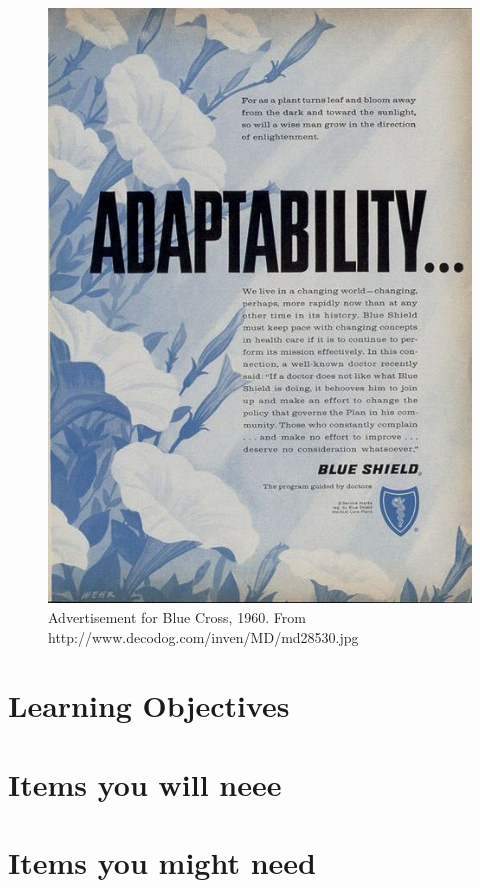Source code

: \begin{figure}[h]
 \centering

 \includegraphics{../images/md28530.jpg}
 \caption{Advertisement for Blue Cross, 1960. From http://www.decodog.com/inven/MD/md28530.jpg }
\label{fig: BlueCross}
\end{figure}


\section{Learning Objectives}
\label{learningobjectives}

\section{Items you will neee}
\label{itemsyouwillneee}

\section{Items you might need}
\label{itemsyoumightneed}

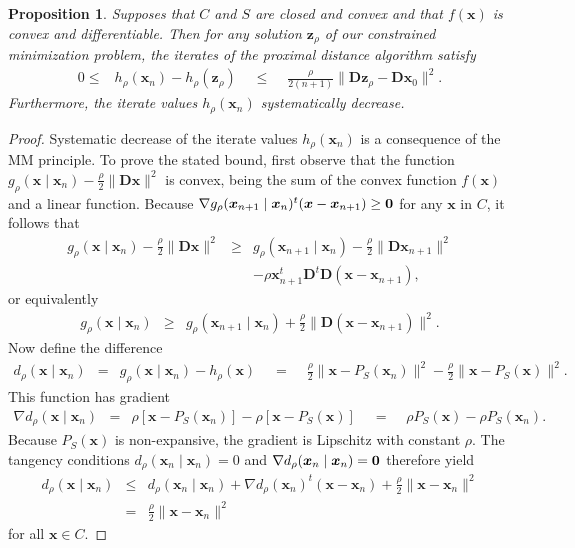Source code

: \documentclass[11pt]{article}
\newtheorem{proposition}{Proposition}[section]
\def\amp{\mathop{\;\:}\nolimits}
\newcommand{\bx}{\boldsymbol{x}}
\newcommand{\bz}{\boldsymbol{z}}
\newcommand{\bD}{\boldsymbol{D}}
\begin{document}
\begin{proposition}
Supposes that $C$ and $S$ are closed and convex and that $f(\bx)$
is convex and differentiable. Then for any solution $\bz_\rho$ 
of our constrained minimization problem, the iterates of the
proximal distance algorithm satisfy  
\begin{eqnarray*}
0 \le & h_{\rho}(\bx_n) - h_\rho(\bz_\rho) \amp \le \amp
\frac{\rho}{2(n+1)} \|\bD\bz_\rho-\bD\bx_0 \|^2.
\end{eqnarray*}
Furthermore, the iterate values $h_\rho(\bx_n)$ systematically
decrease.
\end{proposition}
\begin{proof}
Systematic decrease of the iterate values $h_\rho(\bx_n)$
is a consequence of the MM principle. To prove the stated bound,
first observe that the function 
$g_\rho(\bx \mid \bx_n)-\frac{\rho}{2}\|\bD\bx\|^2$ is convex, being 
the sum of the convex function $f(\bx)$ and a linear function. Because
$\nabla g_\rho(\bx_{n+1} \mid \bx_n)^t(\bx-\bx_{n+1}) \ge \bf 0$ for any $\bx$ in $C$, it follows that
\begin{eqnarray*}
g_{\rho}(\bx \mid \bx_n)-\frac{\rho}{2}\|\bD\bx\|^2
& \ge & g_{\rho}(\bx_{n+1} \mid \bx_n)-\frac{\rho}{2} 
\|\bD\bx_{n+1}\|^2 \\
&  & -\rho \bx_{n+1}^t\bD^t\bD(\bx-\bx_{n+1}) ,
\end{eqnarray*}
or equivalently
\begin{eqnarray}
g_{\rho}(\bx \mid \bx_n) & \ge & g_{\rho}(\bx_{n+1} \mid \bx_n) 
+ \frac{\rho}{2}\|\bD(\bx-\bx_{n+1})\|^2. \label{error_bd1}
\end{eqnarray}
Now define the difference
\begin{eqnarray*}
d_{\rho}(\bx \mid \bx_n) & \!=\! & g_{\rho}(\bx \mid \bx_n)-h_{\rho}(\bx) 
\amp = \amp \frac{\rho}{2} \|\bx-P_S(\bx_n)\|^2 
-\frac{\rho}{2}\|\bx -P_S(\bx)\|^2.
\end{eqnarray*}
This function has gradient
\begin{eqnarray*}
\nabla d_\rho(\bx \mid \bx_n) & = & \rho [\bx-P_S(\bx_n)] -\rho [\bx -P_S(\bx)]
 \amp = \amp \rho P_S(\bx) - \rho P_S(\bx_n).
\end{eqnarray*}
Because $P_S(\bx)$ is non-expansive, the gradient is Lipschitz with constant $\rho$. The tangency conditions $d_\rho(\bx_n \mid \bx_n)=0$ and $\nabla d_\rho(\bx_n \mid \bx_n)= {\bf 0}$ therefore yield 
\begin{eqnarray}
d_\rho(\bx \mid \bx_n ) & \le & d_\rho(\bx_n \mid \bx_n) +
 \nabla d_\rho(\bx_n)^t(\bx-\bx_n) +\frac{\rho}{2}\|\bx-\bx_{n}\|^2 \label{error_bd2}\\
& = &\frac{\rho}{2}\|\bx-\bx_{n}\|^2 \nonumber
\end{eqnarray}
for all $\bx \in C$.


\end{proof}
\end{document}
----
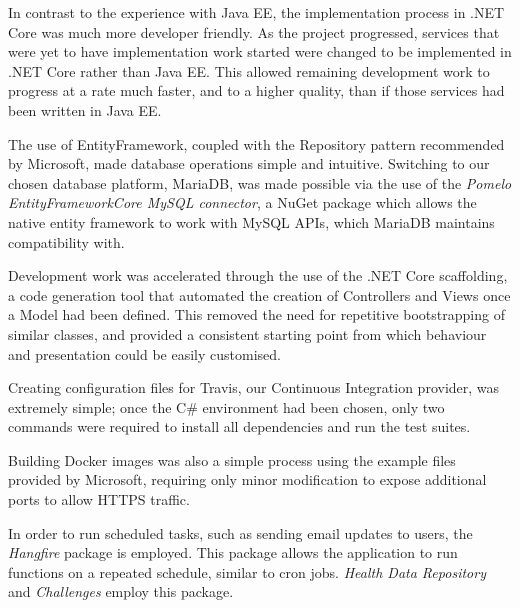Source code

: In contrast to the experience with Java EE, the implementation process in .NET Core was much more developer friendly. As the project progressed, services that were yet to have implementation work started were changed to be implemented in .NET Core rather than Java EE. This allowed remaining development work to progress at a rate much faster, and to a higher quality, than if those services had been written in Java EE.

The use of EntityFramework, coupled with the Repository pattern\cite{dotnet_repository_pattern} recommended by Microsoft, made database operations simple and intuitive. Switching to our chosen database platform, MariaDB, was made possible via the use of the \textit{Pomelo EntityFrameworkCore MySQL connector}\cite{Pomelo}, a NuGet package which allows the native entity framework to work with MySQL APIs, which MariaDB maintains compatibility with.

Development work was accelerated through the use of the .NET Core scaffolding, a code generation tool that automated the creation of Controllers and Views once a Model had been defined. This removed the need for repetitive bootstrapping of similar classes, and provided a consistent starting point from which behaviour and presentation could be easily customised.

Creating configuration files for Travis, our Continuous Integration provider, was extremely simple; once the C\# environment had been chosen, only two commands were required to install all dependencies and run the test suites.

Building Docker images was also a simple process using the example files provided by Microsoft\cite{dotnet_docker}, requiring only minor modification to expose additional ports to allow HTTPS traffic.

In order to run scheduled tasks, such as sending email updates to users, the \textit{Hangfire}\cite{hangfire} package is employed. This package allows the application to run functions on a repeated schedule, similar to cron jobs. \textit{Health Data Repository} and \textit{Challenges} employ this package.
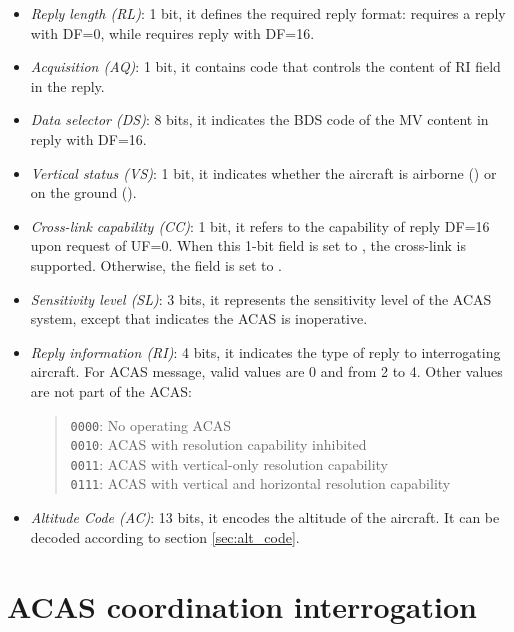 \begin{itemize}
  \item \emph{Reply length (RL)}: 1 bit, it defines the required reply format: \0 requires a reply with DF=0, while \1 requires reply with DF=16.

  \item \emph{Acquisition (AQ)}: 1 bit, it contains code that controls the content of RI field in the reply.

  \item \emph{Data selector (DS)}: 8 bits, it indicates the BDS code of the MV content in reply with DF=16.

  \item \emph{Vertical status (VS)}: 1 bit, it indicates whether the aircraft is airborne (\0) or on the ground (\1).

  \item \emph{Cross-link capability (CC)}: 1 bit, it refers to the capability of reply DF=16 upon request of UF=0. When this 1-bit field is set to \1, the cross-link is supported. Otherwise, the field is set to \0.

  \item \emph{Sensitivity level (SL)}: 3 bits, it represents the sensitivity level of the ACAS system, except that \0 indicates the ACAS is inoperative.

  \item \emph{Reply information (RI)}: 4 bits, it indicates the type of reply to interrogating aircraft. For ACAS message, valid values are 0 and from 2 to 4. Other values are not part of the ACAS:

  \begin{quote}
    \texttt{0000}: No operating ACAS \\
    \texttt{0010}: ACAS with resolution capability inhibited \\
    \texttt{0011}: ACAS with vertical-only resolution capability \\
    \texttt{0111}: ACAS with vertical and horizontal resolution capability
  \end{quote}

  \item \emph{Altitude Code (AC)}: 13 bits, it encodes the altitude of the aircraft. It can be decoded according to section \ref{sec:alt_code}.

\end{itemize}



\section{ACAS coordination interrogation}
----
#### Work order:
Look through the records and copy every line that has the word "aircraft".

#### Answer area:
  \item \emph{Vertical status (VS)}: 1 bit, it indicates whether the aircraft is airborne (\0) or on the ground (\1).
  \item \emph{Reply information (RI)}: 4 bits, it indicates the type of reply to interrogating aircraft. For ACAS message, valid values are 0 and from 2 to 4. Other values are not part of the ACAS:
  \item \emph{Altitude Code (AC)}: 13 bits, it encodes the altitude of the aircraft. It can be decoded according to section \ref{sec:alt_code}.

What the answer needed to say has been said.